Fairfax County can finally clean up illegal campaign signs that blanket roads during election years -- which, in Virginia, just so happens to be every year.

Members of the Fairfax County Board of Supervisors are the latest local leaders to sign an agreement with the Virginia Department of Transportation that allows the county to clear state rights-of-way signs and fine anyone who plops one down.

It will cost about $150,000 for the sheriff's department to supervise prisoners who will remove the signs, but county leaders are hoping the first sweep will send a strong message to keep off the lawn.

"It's the safety of the people putting them up. It's the safety of the drivers. It's safety from VDOT shooting metal spikes into the road when they mow the medians," said County Supervisor Pat Herrity, R-Springfield. "And you've got the fact that it's flat out illegal."

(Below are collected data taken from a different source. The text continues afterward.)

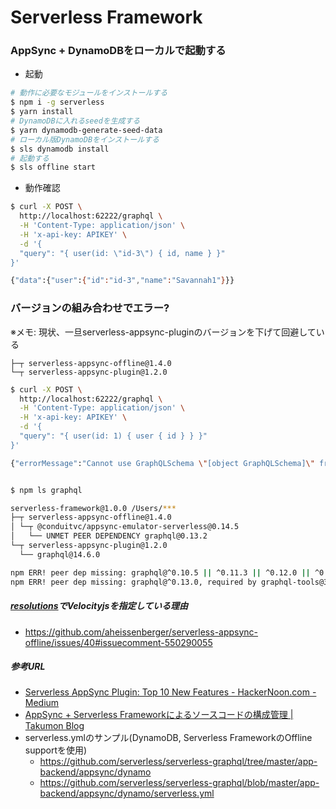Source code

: # Serverless Framework

### AppSync + DynamoDBをローカルで起動する

- 起動

```bash
# 動作に必要なモジュールをインストールする
$ npm i -g serverless
$ yarn install
# DynamoDBに入れるseedを生成する
$ yarn dynamodb-generate-seed-data
# ローカル版DynamoDBをインストールする
$ sls dynamodb install
# 起動する
$ sls offline start
```

- 動作確認

```bash
$ curl -X POST \
  http://localhost:62222/graphql \
  -H 'Content-Type: application/json' \
  -H 'x-api-key: APIKEY' \
  -d '{
  "query": "{ user(id: \"id-3\") { id, name } }"
}'

{"data":{"user":{"id":"id-3","name":"Savannah1"}}}
```

### バージョンの組み合わせでエラー?

※メモ: 現状、一旦serverless-appsync-pluginのバージョンを下げて回避している

```
├─┬ serverless-appsync-offline@1.4.0
└─┬ serverless-appsync-plugin@1.2.0
```


```bash
$ curl -X POST \
  http://localhost:62222/graphql \
  -H 'Content-Type: application/json' \
  -H 'x-api-key: APIKEY' \
  -d '{
  "query": "{ user(id: 1) { user { id } } }"
}'

{"errorMessage":"Cannot use GraphQLSchema \"[object GraphQLSchema]\" from another module or realm.\n\nEnsure that there is only one instance of \"graphql\" in the node_modules\ndirectory. If different versions of \"graphql\" are the dependencies of other\nrelied on modules, use \"resolutions\" to ensure only one version is installed.\n\nhttps://yarnpkg.com/en/docs/selective-version-resolutions\n\nDuplicate \"graphql\" modules cannot be used at the same time since different\nversions may have different capabilities and behavior. The data from one\nversion used in the function from another could produce confusing and\nspurious results."}⏎ 


$ npm ls graphql

serverless-framework@1.0.0 /Users/***
├─┬ serverless-appsync-offline@1.4.0
│ └─┬ @conduitvc/appsync-emulator-serverless@0.14.5
│   └── UNMET PEER DEPENDENCY graphql@0.13.2
└─┬ serverless-appsync-plugin@1.2.0
  └── graphql@14.6.0

npm ERR! peer dep missing: graphql@^0.10.5 || ^0.11.3 || ^0.12.0 || ^0.13.0, required by graphql-subscriptions@0.5.8
npm ERR! peer dep missing: graphql@^0.13.0, required by graphql-tools@3.1.1
```

##### [resolutions](https://classic.yarnpkg.com/ja/docs/selective-version-resolutions/)でVelocityjsを指定している理由

* https://github.com/aheissenberger/serverless-appsync-offline/issues/40#issuecomment-550290055

##### 参考URL
* [Serverless AppSync Plugin: Top 10 New Features - HackerNoon.com - Medium](https://medium.com/hackernoon/serverless-appsync-plugin-top-10-new-features-3faaf6789480)
* [AppSync + Serverless Frameworkによるソースコードの構成管理 | Takumon Blog](https://takumon.com/aws-appsync-and-serverless-framework)
* serverless.ymlのサンプル(DynamoDB, Serverless FrameworkのOffline supportを使用)
  * https://github.com/serverless/serverless-graphql/tree/master/app-backend/appsync/dynamo
  * https://github.com/serverless/serverless-graphql/blob/master/app-backend/appsync/dynamo/serverless.yml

Placing signs along state roads has been illegal for quite some time, but until recently, an exemption was carved out for Fairfax County that prevented the county to remove campaign signs until three days after an election. Without a mechanism to punish offenders, most candidates running for office in the county were willing scofflaws, a small price to pay to keep up with the competition.

Herrity blamed state Senate Minority Leader Dick Saslaw, D-Springfield, for creating the Fairfax loophole. Saslaw could not be reached for comment.

Del. Dave Albo, R-Springfield, championed a bill last year that eliminated the exemption and clarified the law to ensure that all campaign signs were illegal, just like signs for local cellular or home improvement companies that often line the sides of roads.

The change in the law allowed Fairfax County to reach the agreement with VDOT to take on the responsibility of removing the signs.

The new sign law has already had a big impact on the 2012 elections, Albo said. Candidates now police them on their own, eager to report a competitor who violated the rules.

"The politicians were self policing," Albo said. "The problem almost took care of it self."

But Supervisor Michael Frey, R-Sully, said the burden of removing the signs should be on the state, not the local governments. In taking on the chore, he said, the county is sending the signal to the state "to hit me again."

"I understand the frustration that people have about signs along the roadway," Frey said. "The fact is this is still a state responsibility. They are state highways, it is state-owned right of way, and it's just one more example of the state government failing to do its job and local governments having to bail it out."